Je me suis débarrassée de ma voiture. Au début, j’étais nerveuse. Je ne vous le cacherai pas, ça donnait un peu le sentiment de sauter dans le vide. Nous avons trois enfants, nous vivons en ville, nous avions une immense voiture sept places achetée usagée il y a cinq ans. Et en plus, j’aime aller chez IKEA.

Avec trois enfants, généralement, la question ne se pose même pas, ça te prend un char. On a des amis qui en ont quatre et qui vivent depuis toujours sans voiture, et chaque fois qu’on les croisait, on leur jetait des regards entre « admiration » et « vous êtes des extraterrestres ». Comme quand j’étais petite et que je voyais mes cousins parisiens vivre en famille sans voiture. « Mais comment c’est possible ? » Je pensais que ça allait de soi, moi, une voiture. Comme quand mes parents m’ont annoncé à mes 6 ans qu’ils allaient se marier, pour moi, c’était impensable qu’ils m’aient faite sans être mariés ! C’était pas ça, l’ordre des choses.

Et avoir une voiture, c’est aussi supposé être l’ordre des choses. On nous le vend depuis tellement longtemps, je n’avais jamais même pensé le remettre en question.

En Amérique du Nord, TOUT a été pensé en fonction des voitures. J’ai vu plus de pubs de chars depuis ma naissance que j’ai vu de regards de ma mère. On m’a répété et répété et répété qu’un char, c’est le standing, un char, c’est la classe, un char, c’est la performance et un char, c’est surtout : la liberté !

La liber… quoi ? La liberté de quoi, exactement ? La liberté de te promener dans un truc en plastique qui vaut entre 20 000 et 80 000 piasses et qui perd de la valeur la seconde où tu sors du concessionnaire ? Je me suis toujours demandé si c’était plus frustrant d’être pogné dans le trafic en Ferrari ou en Honda. La liberté d’avoir des paiements qui te coûtent un deuxième loyer ? Des factures d’assurance qui augmentent si tu l’accroches ? Des trucs à faire réparer par des garagistes qui parlent un langage que tu comprends pas ? Qui te donnent des factures exorbitantes pour des morceaux dont tu ignores le nom ou la fonction ? Mais que tu remplaces parce que t’as peur de mourir ? La liberté de devoir changer les pneus deux fois par année ? De les sortir de ton coffre comme si tu faisais du CrossFit ? De payer pour les entreposer ou d’être pogné avec dans ta cour ? La liberté de payer ton permis… À ta fête ?!

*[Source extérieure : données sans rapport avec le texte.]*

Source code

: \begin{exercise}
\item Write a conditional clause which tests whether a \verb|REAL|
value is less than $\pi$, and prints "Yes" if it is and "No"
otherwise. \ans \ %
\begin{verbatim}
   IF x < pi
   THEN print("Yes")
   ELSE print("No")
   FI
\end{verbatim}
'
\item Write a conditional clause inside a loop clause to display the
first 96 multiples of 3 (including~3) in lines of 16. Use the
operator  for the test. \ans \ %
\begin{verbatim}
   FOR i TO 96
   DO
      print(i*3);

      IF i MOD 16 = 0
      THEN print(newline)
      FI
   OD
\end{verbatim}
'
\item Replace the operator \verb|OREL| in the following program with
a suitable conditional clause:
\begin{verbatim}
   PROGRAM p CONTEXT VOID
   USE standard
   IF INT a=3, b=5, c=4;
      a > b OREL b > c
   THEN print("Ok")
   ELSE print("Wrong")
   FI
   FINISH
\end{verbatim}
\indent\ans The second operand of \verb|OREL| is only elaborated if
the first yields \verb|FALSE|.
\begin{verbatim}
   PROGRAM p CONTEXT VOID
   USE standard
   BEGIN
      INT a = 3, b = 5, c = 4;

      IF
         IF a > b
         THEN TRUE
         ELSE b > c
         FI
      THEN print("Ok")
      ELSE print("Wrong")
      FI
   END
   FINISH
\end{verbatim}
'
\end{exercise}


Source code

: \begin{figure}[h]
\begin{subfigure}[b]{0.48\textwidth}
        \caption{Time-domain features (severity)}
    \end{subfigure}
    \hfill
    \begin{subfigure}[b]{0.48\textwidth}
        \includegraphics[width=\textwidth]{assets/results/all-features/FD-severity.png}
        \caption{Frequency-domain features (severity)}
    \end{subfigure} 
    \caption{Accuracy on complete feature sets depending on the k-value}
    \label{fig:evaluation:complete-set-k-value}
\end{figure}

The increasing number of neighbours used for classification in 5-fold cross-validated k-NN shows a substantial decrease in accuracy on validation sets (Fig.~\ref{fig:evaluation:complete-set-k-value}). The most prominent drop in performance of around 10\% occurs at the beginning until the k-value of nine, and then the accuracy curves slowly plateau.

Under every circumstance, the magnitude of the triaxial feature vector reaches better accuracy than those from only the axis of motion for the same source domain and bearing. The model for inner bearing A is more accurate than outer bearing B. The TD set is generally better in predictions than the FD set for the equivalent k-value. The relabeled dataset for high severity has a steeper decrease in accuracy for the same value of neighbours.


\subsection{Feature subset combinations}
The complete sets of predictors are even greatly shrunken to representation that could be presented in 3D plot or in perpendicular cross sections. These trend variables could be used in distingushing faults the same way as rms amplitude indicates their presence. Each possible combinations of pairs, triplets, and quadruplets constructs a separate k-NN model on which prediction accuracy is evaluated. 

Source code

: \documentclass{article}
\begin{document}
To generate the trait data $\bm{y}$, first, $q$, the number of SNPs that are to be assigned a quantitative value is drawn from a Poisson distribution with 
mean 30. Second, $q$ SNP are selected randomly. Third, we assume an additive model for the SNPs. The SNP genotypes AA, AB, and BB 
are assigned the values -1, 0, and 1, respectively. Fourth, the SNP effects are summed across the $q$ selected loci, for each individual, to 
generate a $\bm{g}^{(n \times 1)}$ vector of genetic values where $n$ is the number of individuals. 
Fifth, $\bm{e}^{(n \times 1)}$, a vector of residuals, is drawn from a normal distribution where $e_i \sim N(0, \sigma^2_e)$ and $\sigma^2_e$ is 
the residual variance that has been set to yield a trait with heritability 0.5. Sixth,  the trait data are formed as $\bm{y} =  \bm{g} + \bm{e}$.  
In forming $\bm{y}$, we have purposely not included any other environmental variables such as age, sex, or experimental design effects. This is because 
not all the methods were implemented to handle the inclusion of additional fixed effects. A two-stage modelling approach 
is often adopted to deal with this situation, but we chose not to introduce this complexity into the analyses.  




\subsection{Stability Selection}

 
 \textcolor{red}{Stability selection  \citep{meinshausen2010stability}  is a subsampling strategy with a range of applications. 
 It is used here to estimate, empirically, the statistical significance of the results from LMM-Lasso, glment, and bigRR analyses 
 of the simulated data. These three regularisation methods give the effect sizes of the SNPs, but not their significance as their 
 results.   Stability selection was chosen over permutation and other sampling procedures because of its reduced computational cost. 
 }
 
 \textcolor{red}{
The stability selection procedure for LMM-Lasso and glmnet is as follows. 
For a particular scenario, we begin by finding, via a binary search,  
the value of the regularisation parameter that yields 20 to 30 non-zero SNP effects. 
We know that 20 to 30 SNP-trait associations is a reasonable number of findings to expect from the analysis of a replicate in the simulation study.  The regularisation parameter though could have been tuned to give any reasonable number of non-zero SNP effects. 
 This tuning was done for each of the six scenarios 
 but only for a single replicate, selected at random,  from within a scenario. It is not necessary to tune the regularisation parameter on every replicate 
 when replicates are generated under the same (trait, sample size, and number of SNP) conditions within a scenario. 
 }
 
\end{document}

La liberté d’être l’esclave du prix du gaz ? De le voir augmenter quand ça leur tente et comme par hasard pendant les vacances ? La liberté de subir le trafic, les gens qui conduisent mal, la pollution, les impolis et surtout… les ost** de travaux ? Les cônes et les cônes et les cônes et les cônes. La liberté que même ton GPS ne comprend plus où tu es et de te perdre dans un détour d’un détour d’un détour ?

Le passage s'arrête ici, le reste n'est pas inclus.